#### Raw data

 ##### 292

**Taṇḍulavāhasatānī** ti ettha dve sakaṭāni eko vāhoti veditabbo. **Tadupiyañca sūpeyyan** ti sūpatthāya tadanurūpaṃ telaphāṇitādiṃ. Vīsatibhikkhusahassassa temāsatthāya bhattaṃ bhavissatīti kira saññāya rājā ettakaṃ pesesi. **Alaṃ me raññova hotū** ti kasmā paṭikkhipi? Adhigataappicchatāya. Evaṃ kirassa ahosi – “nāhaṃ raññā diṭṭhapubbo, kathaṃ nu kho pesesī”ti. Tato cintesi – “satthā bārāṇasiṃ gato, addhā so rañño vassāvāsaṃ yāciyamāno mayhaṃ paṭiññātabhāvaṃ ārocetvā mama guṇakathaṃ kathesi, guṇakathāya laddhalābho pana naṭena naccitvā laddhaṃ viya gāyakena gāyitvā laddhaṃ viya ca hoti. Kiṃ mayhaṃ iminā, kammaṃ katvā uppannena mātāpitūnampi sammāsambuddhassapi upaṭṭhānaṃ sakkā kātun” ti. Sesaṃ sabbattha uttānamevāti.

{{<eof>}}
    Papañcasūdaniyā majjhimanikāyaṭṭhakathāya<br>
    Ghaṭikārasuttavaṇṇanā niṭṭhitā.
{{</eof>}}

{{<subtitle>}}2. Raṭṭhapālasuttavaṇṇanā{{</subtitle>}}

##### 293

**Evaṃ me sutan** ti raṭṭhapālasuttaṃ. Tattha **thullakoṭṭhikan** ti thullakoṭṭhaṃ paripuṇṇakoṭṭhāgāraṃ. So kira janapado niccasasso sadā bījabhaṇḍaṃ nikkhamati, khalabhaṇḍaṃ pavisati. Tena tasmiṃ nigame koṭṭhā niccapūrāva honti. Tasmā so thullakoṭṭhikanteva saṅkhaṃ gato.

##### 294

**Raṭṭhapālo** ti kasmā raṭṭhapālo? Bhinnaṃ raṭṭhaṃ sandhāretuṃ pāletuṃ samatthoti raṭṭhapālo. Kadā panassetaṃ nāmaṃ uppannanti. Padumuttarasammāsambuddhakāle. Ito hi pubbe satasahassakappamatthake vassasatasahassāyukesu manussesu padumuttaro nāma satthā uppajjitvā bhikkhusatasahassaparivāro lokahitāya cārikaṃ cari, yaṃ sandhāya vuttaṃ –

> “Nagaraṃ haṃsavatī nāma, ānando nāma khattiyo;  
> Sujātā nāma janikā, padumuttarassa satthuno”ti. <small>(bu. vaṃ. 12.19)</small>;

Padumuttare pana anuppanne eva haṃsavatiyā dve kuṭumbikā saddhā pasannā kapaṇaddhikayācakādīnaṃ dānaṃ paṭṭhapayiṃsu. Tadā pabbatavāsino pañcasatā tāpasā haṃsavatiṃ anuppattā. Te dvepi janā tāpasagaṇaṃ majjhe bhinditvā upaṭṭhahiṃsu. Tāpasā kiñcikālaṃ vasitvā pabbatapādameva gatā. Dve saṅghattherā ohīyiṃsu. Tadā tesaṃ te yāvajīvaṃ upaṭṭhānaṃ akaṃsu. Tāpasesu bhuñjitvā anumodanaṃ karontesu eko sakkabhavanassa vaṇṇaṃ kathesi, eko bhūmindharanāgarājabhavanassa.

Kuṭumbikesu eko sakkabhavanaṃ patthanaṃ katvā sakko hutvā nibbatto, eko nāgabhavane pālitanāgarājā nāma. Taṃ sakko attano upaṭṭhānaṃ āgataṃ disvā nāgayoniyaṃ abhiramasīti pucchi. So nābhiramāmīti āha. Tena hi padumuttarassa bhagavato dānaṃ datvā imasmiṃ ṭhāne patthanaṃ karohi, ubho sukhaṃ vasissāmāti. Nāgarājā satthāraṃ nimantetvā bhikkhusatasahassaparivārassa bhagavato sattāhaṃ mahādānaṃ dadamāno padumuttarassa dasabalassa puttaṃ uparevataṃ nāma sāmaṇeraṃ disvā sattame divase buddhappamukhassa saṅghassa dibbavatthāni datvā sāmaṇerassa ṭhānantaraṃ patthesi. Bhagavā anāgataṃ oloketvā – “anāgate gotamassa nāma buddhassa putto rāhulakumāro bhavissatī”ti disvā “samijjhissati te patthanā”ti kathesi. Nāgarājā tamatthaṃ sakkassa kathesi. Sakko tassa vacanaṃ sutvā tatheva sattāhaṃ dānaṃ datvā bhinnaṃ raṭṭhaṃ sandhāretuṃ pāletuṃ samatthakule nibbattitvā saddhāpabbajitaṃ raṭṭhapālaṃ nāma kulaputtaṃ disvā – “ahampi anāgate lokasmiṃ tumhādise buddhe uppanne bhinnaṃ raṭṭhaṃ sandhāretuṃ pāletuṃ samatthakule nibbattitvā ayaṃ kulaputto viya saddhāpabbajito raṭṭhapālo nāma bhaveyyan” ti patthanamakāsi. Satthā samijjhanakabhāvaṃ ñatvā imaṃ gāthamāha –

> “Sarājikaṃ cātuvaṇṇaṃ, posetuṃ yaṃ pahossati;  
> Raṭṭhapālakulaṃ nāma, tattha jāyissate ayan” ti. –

########

▶ **What to work on**
The output should be exactly the lines above from the line containing "sandhāya vuttaṃ –" to the line containing "<small>(bu. vaṃ. 12.19)</small>;", inclusive, with no other lines.

▶ **Reply to the task**
**Raṭṭhapālo** ti kasmā raṭṭhapālo? Bhinnaṃ raṭṭhaṃ sandhāretuṃ pāletuṃ samatthoti raṭṭhapālo. Kadā panassetaṃ nāmaṃ uppannanti. Padumuttarasammāsambuddhakāle. Ito hi pubbe satasahassakappamatthake vassasatasahassāyukesu manussesu padumuttaro nāma satthā uppajjitvā bhikkhusatasahassaparivāro lokahitāya cārikaṃ cari, yaṃ sandhāya vuttaṃ –

> “Nagaraṃ haṃsavatī nāma, ānando nāma khattiyo;  
> Sujātā nāma janikā, padumuttarassa satthuno”ti. <small>(bu. vaṃ. 12.19)</small>;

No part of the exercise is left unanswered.